Comparing DummyCode Encoder with Other Encoders#
The DummyCodeEncoder to encode each categorical features into
dummy/indicator 0/1 variables. In this example, we will compare various
different approaches for handling categorical features:
GetDummies, TargetEncoder,
OrdinalEncoder, OneHotEncoder,
and dropping the category.
Note
fit(X, y).transform(X) does not equal fit_transform(X, y) because a
cross fitting scheme is used in fit_transform for encoding. See the
User Guide for details.
# Authors: The scikit-plots developers
# SPDX-License-Identifier: BSD-3-Clause
Loading Data#
First, we load the “autoscout24” dataset:
from scikitplot.datasets import load_dataset
df = load_dataset("autoscout24")
df
df.info()
<class 'pandas.core.frame.DataFrame'>
RangeIndex: 116 entries, 0 to 115
Data columns (total 29 columns):
# Column Non-Null Count Dtype
--- ------ -------------- -----
0 id 116 non-null object
1 price 116 non-null float64
2 make 116 non-null object
3 model 116 non-null object
4 model_version 115 non-null object
5 registration_date 116 non-null object
6 mileage_km_raw 116 non-null float64
7 vehicle_type 116 non-null object
8 body_type 116 non-null object
9 fuel_category 116 non-null object
10 primary_fuel 57 non-null object
11 transmission 114 non-null object
12 power_kw 116 non-null float64
13 power_hp 116 non-null float64
14 nr_seats 112 non-null float64
15 nr_doors 111 non-null float64
16 country_code 116 non-null object
17 zip 116 non-null object
18 city 115 non-null object
19 latitude 116 non-null float64
20 longitude 116 non-null float64
21 is_used 116 non-null bool
22 seller_is_dealer 116 non-null bool
23 offer_type 116 non-null object
24 description 113 non-null object
25 equipment_comfort 116 non-null object
26 equipment_entertainment 116 non-null object
27 equipment_extra 116 non-null object
28 equipment_safety 116 non-null object
dtypes: bool(2), float64(8), object(19)
memory usage: 24.8+ KB
For this example, we use the following subset of numerical and categorical features in the data. Candidate target_features = [“seller_is_dealer”, “price”]
target_name = "price"
numerical_features = [
"seller_is_dealer",
"mileage_km_raw",
"power_kw",
"power_hp",
# "nr_seats",
"latitude",
"longitude",
]
categorical_features = [
# "id",
"make",
"model",
"body_type",
"fuel_category",
# "primary_fuel",
# "transmission",
]
equipment_features = [
"equipment_comfort",
"equipment_entertainment",
"equipment_extra",
"equipment_safety",
]
df = df[numerical_features + categorical_features + equipment_features + [target_name]]

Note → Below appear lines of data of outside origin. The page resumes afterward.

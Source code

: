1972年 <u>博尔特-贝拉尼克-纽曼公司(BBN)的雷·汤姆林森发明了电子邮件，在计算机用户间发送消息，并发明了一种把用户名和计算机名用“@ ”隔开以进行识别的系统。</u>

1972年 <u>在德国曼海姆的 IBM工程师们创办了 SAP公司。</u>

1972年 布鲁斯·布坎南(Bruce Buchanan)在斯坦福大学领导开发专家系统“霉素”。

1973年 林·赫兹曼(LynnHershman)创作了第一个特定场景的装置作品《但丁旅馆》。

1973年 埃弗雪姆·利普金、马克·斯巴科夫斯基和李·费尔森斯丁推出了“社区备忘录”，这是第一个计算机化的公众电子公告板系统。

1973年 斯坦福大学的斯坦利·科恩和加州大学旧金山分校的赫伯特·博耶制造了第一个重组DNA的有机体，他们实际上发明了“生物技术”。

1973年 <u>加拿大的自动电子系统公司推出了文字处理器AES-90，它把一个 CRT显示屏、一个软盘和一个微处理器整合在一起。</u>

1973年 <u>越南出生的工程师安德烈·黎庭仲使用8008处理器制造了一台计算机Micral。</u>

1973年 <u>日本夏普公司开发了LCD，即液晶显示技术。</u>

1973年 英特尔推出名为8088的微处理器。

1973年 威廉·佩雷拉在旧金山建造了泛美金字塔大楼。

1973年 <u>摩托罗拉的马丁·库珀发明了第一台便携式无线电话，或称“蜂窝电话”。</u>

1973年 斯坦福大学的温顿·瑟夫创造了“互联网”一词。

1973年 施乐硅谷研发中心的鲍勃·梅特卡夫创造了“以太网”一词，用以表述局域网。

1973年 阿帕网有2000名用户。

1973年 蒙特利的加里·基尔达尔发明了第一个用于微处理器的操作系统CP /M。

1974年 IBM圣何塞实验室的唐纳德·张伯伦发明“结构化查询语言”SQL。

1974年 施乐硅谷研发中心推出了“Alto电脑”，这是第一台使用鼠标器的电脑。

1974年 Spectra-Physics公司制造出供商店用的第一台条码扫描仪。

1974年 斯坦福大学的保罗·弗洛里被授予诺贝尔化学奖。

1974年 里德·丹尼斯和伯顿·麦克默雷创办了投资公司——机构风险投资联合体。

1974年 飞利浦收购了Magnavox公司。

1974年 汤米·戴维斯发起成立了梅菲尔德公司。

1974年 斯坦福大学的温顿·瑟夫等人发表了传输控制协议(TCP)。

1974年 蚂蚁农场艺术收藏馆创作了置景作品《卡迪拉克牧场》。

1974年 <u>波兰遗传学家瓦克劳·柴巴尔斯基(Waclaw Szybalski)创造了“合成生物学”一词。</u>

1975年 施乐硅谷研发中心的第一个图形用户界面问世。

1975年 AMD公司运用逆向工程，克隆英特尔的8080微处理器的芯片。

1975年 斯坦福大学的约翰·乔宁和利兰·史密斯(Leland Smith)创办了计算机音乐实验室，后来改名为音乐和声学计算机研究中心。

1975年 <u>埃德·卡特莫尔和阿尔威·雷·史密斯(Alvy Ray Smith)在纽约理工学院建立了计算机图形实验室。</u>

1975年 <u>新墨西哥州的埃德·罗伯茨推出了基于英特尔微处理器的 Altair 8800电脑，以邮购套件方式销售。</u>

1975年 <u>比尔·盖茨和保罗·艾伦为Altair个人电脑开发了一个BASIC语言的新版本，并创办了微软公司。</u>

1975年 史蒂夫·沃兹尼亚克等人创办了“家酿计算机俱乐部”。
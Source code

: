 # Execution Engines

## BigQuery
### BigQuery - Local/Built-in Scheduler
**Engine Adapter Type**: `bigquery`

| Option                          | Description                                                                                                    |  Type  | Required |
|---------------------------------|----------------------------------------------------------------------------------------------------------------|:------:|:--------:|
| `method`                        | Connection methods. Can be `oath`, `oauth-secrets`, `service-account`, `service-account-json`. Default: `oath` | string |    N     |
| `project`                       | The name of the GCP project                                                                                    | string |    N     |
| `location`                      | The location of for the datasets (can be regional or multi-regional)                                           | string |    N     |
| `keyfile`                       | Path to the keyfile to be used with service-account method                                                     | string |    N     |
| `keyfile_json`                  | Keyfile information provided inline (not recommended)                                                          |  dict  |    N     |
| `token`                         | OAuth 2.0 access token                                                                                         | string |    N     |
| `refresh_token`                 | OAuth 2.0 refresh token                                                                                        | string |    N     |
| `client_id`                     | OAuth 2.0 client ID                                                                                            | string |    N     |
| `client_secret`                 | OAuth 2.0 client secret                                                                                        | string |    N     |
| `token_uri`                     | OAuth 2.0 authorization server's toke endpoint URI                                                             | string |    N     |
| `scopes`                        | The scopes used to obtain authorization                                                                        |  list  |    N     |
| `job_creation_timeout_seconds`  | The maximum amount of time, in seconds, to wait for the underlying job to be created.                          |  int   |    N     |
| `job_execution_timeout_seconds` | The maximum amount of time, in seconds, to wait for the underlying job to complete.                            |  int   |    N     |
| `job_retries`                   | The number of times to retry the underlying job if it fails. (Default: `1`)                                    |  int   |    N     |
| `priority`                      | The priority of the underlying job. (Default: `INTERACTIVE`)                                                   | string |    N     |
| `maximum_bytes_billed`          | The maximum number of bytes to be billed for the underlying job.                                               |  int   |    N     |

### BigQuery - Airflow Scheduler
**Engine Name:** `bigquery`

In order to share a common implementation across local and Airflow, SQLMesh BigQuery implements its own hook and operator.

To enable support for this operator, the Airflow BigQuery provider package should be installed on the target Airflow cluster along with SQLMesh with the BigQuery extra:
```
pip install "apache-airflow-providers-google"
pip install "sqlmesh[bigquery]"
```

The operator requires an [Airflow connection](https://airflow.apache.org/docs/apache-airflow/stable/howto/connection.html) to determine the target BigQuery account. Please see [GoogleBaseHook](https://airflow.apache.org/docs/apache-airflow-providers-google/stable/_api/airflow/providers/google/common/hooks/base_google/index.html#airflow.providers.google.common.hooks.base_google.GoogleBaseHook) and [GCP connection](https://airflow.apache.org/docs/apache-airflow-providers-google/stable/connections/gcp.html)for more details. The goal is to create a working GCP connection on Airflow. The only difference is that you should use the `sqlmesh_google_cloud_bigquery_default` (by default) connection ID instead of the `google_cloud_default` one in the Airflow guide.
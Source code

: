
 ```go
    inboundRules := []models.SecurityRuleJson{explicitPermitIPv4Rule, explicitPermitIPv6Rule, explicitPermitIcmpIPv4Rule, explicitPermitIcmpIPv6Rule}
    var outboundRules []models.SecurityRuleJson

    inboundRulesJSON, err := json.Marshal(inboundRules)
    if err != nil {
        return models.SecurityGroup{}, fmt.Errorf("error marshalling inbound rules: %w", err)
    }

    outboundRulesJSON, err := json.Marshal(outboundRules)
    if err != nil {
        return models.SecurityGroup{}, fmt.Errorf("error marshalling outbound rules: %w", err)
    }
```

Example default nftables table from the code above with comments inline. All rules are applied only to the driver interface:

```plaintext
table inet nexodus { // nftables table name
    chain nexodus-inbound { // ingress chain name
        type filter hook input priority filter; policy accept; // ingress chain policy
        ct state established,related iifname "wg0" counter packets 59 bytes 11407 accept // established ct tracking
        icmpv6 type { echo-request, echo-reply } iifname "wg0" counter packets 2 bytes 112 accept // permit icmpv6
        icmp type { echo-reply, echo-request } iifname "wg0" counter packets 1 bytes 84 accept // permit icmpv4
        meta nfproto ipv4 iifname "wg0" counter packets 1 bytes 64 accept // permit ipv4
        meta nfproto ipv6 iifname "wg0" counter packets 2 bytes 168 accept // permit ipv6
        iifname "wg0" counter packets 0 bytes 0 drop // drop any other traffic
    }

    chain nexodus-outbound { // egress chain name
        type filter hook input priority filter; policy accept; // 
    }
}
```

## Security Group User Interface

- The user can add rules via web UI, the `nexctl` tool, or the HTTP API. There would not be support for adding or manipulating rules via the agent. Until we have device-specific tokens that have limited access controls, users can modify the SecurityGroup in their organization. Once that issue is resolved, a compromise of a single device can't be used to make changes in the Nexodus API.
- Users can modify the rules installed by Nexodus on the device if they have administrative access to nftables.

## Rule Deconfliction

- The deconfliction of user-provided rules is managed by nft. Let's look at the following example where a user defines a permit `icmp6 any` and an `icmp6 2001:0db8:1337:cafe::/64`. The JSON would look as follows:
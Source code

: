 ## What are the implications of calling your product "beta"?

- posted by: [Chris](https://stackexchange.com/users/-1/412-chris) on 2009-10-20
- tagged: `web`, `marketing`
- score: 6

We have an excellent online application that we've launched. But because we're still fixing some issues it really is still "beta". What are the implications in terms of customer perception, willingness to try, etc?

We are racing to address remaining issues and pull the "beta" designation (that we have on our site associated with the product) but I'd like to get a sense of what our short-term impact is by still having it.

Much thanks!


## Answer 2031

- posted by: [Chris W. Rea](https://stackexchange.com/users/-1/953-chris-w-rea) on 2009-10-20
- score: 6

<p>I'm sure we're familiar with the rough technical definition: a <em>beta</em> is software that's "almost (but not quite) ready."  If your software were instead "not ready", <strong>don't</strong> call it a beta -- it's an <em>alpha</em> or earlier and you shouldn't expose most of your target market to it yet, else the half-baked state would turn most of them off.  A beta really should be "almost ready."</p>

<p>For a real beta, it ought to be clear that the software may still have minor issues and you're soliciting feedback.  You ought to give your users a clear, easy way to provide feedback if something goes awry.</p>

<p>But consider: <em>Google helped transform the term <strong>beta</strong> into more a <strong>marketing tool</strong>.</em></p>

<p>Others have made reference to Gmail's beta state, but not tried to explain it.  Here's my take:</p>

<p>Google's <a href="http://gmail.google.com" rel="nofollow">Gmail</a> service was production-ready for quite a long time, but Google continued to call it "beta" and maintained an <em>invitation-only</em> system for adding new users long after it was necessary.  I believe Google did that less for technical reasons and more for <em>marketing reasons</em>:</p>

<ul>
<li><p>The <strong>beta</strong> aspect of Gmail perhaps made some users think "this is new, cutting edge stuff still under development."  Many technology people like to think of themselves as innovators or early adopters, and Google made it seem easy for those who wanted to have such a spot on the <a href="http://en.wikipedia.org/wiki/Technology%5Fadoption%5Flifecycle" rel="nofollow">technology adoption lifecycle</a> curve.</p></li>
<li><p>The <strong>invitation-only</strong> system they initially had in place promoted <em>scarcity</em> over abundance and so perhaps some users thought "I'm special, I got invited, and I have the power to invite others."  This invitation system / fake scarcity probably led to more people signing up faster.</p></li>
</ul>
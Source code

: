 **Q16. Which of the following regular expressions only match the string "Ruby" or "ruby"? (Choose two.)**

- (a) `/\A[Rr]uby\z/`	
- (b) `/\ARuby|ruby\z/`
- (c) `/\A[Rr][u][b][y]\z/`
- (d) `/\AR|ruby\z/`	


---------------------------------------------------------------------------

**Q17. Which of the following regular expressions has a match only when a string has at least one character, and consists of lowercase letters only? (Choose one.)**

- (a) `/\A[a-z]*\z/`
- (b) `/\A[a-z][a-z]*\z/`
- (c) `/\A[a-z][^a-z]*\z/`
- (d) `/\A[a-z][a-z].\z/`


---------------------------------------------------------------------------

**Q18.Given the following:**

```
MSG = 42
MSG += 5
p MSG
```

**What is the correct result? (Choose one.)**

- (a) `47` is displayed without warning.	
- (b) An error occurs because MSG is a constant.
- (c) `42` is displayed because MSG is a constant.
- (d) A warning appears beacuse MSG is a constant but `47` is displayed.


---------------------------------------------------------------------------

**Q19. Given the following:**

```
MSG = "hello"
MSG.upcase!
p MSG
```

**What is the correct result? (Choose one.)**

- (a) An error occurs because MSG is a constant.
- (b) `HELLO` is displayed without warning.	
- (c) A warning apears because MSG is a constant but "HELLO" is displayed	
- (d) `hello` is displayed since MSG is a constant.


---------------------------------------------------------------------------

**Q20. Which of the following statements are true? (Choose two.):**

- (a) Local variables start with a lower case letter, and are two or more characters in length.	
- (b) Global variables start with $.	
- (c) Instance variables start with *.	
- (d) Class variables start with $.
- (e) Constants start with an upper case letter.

df[equipment_features] = df[equipment_features].replace(r"\[|\]|'", "", regex=True)
df.T
X = df[numerical_features + categorical_features + equipment_features]
y = df[target_name]
X.shape, y.shape, y.hist()

((116, 14), (116,), <Axes: >)
Training and Evaluating Pipelines with Different Encoders#
In this section, we will evaluate pipelines with
HistGradientBoostingRegressor with different encoding
strategies. First, we list out the encoders we will be using to preprocess
the categorical features:
import re
from sklearn.compose import ColumnTransformer
# To use the experimental IterativeImputer, we need to explicitly ask for it:
from sklearn.experimental import enable_iterative_imputer # noqa: F401
from sklearn.impute import IterativeImputer, KNNImputer, SimpleImputer
from sklearn.preprocessing import OneHotEncoder, OrdinalEncoder, TargetEncoder
from scikitplot.preprocessing import DummyCodeEncoder
categorical_preprocessors = [
("drop", "drop"),
(
"ordinal",
OrdinalEncoder(handle_unknown="use_encoded_value", unknown_value=-1),
),
(
"one_hot",
OneHotEncoder(handle_unknown="ignore", sparse_output=False),
),
(
"target",
TargetEncoder(target_type="continuous"),
),
(
"dummy_code",
DummyCodeEncoder(sep=lambda s: re.split(r'\s*[,;|/]\s*', s.lower()), sparse_output=False),
),
]
Next, we evaluate the models using cross validation and record the results:
from sklearn.ensemble import HistGradientBoostingRegressor
from sklearn.model_selection import cross_validate
from sklearn.pipeline import make_pipeline
n_cv_folds = 5
max_iter = 100
results = []
def evaluate_model_and_store(name, pipe):
result = cross_validate(
pipe,
X,
y,
scoring="neg_root_mean_squared_error",
cv=n_cv_folds,
return_train_score=True,
)
rmse_test_score = -result["test_score"]
rmse_train_score = -result["train_score"]
results.append(
{
"preprocessor": name,
"rmse_test_mean": rmse_test_score.mean(),
"rmse_test_std": rmse_train_score.std(),
"rmse_train_mean": rmse_train_score.mean(),
"rmse_train_std": rmse_train_score.std(),
}
)
for name, categorical_preprocessor in categorical_preprocessors:
preprocessor = ColumnTransformer(
[
("numerical", "passthrough", numerical_features),
("categorical", categorical_preprocessor, categorical_features + equipment_features),
],
verbose_feature_names_out = False,
)#.set_output(transform="pandas")
pipe = make_pipeline(
preprocessor,
HistGradientBoostingRegressor(random_state=0, max_iter=max_iter)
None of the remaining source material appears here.